3. The storage medium according to claim 1, wherein

said information acquisition function can obtain operational information indicating an operation to be applied to the necessary data in addition to the field information, and

when said information acquisition function have obtained the operational information, said data union function stores the necessary data in a temporary file according to the field information, applies an operation indicated by the operational information to the necessary data stored in the temporary file and stores the data obtained by the operation in the other file together with at least one piece of the necessary data.

4. The storage medium according to claim 3, wherein

the operational information include another piece of field information indicating a field of data to be outputted to the other file, and

said data union function extracts data to be stored in the other filed from the temporary file, according to the other field information.
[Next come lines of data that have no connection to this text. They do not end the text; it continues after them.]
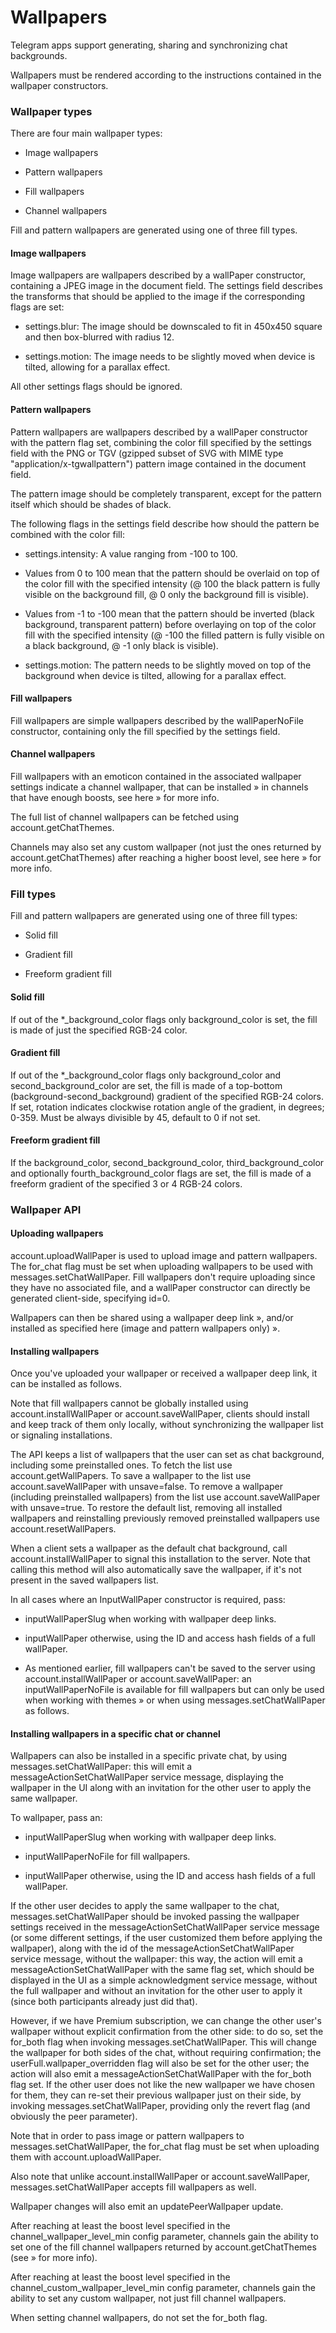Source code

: # Wallpapers

Telegram apps support generating, sharing and synchronizing chat backgrounds.

Wallpapers must be rendered according to the instructions contained in the wallpaper constructors.

### Wallpaper types

There are four main wallpaper types:

- Image wallpapers

- Pattern wallpapers

- Fill wallpapers

- Channel wallpapers

Fill and pattern wallpapers are generated using one of three fill types.

#### Image wallpapers

Image wallpapers are wallpapers described by a wallPaper constructor, containing a JPEG image in the document field.
The settings field describes the transforms that should be applied to the image if the corresponding flags are set:

- settings.blur: The image should be downscaled to fit in 450x450 square and then box-blurred with radius 12.

- settings.motion: The image needs to be slightly moved when device is tilted, allowing for a parallax effect.

All other settings flags should be ignored.

#### Pattern wallpapers

Pattern wallpapers are wallpapers described by a wallPaper constructor with the pattern flag set, combining the color fill specified by the settings field with the PNG or TGV (gzipped subset of SVG with MIME type "application/x-tgwallpattern") pattern image contained in the document field.

The pattern image should be completely transparent, except for the pattern itself which should be shades of black.

The following flags in the settings field describe how should the pattern be combined with the color fill:

- settings.intensity: A value ranging from -100 to 100.

- Values from 0 to 100 mean that the pattern should be overlaid on top of the color fill with the specified intensity (@ 100 the black pattern is fully visible on the background fill, @ 0 only the background fill is visible).

- Values from -1 to -100 mean that the pattern should be inverted (black background, transparent pattern) before overlaying on top of the color fill with the specified intensity (@ -100 the filled pattern is fully visible on a black background, @ -1 only black is visible).

- settings.motion: The pattern needs to be slightly moved on top of the background when device is tilted, allowing for a parallax effect.

#### Fill wallpapers

Fill wallpapers are simple wallpapers described by the wallPaperNoFile constructor, containing only the fill specified by the settings field.

#### Channel wallpapers

Fill wallpapers with an emoticon contained in the associated wallpaper settings indicate a channel wallpaper, that can be installed » in channels that have enough boosts, see here » for more info.

The full list of channel wallpapers can be fetched using account.getChatThemes.

Channels may also set any custom wallpaper (not just the ones returned by account.getChatThemes) after reaching a higher boost level, see here » for more info.

### Fill types

Fill and pattern wallpapers are generated using one of three fill types:

- Solid fill

- Gradient fill

- Freeform gradient fill

#### Solid fill

If out of the *_background_color flags only background_color is set, the fill is made of just the specified RGB-24 color.

#### Gradient fill

If out of the *_background_color flags only background_color and second_background_color are set, the fill is made of a top-bottom (background-second_background) gradient of the specified RGB-24 colors.
If set, rotation indicates clockwise rotation angle of the gradient, in degrees; 0-359. Must be always divisible by 45, default to 0 if not set.

#### Freeform gradient fill

If the background_color, second_background_color, third_background_color and optionally fourth_background_color flags are set, the fill is made of a freeform gradient of the specified 3 or 4 RGB-24 colors.

### Wallpaper API

#### Uploading wallpapers

account.uploadWallPaper is used to upload image and pattern wallpapers. The for_chat flag must be set when uploading wallpapers to be used with messages.setChatWallPaper.
Fill wallpapers don't require uploading since they have no associated file, and a wallPaper constructor can directly be generated client-side, specifying id=0.

Wallpapers can then be shared using a wallpaper deep link », and/or installed as specified here (image and pattern wallpapers only) ».

#### Installing wallpapers

Once you've uploaded your wallpaper or received a wallpaper deep link, it can be installed as follows.

Note that fill wallpapers cannot be globally installed using account.installWallPaper or account.saveWallPaper, clients should install and keep track of them only locally, without synchronizing the wallpaper list or signaling installations.

The API keeps a list of wallpapers that the user can set as chat background, including some preinstalled ones.
To fetch the list use account.getWallPapers.
To save a wallpaper to the list use account.saveWallPaper with unsave=false.
To remove a wallpaper (including preinstalled wallpapers) from the list use account.saveWallPaper with unsave=true.
To restore the default list, removing all installed wallpapers and reinstalling previously removed preinstalled wallpapers use account.resetWallPapers.

When a client sets a wallpaper as the default chat background, call account.installWallPaper to signal this installation to the server.
Note that calling this method will also automatically save the wallpaper, if it's not present in the saved wallpapers list.

In all cases where an InputWallPaper constructor is required, pass:

- inputWallPaperSlug when working with wallpaper deep links.

- inputWallPaper otherwise, using the ID and access hash fields of a full wallPaper.

- As mentioned earlier, fill wallpapers can't be saved to the server using account.installWallPaper or account.saveWallPaper: an inputWallPaperNoFile is available for fill wallpapers but can only be used when working with themes » or when using messages.setChatWallPaper as follows.

#### Installing wallpapers in a specific chat or channel

Wallpapers can also be installed in a specific private chat, by using messages.setChatWallPaper: this will emit a messageActionSetChatWallPaper service message, displaying the wallpaper in the UI along with an invitation for the other user to apply the same wallpaper.

To wallpaper, pass an:

- inputWallPaperSlug when working with wallpaper deep links.

- inputWallPaperNoFile for fill wallpapers.

- inputWallPaper otherwise, using the ID and access hash fields of a full wallPaper.

If the other user decides to apply the same wallpaper to the chat, messages.setChatWallPaper should be invoked passing the wallpaper settings received in the messageActionSetChatWallPaper service message (or some different settings, if the user customized them before applying the wallpaper), along with the id of the messageActionSetChatWallPaper service message, without the wallpaper: this way, the action will emit a messageActionSetChatWallPaper with the same flag set, which should be displayed in the UI as a simple acknowledgment service message, without the full wallpaper and without an invitation for the other user to apply it (since both participants already just did that).

However, if we have Premium subscription, we can change the other user's wallpaper without explicit confirmation from the other side: to do so, set the for_both flag when invoking messages.setChatWallPaper.
This will change the wallpaper for both sides of the chat, without requiring confirmation; the userFull.wallpaper_overridden flag will also be set for the other user; the action will also emit a messageActionSetChatWallPaper with the for_both flag set.
If the other user does not like the new wallpaper we have chosen for them, they can re-set their previous wallpaper just on their side, by invoking messages.setChatWallPaper, providing only the revert flag (and obviously the peer parameter).

Note that in order to pass image or pattern wallpapers to messages.setChatWallPaper, the for_chat flag must be set when uploading them with account.uploadWallPaper.

Also note that unlike account.installWallPaper or account.saveWallPaper, messages.setChatWallPaper accepts fill wallpapers as well.

Wallpaper changes will also emit an updatePeerWallpaper update.

After reaching at least the boost level specified in the channel_wallpaper_level_min config parameter, channels gain the ability to set one of the fill channel wallpapers returned by account.getChatThemes (see » for more info).

After reaching at least the boost level specified in the channel_custom_wallpaper_level_min config parameter, channels gain the ability to set any custom wallpaper, not just fill channel wallpapers.

When setting channel wallpapers, do not set the for_both flag.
5. A storage medium which can be accessed by a data totaling device capable of storing data obtained by operating data stored in each of a plurality of files in another file and on which is recorded a program for realizing functions on the data totaling device, said functions comprising:

an information acquisition function for obtaining operational information indicating an operation to be applied to the data and a target data of the operation;

an operation function for extracting the target data of an operation from the plurality of files and executing the operation, according to the operational information obtained by the information acquisition function; and

a data output function for outputting data obtained by the operation of the operation function in the other file.

6. The storage medium according to claim 5, wherein

said operation function generates a status transition table using necessary data stored in one of the plurality of files and extracts necessary data stored in the remaining file using the status transition table.

7. A data totaling method for extracting necessary data from one or more files and storing the data in another file, comprising:

preparing a program for extracting necessary data from the one or more files, based on field information indicating a field of the necessary data and storing the data in another file; and

extracting the necessary data from the one or more files and storing the data in the other file by providing the program with the field information and executing the program.

8. The data totaling method according to claim 7, wherein

the program is made to correspond to another piece of operational information indicating an operation to be applied to the necessary data in addition to the field information, and

by providing the program with the field information and the operational information, extracting the necessary data from the one or more files, also applying the operation indicated by the operational information to the necessary data and storing the data obtained by the operation in the other file together with at least one piece of the necessary data.

9. The data totaling method according to claim 8, wherein

a first program made to correspond to the field information and a second program made to correspond to the operational information are prepared, and

an operation indicated by the operational information by the second program is applied to data that is stored in a file generated by the first program.

10. The data totaling method according to claim 9, wherein

the second program corresponds to operational information including another field information indicating a field of data to be outputted to the other file as the operational information.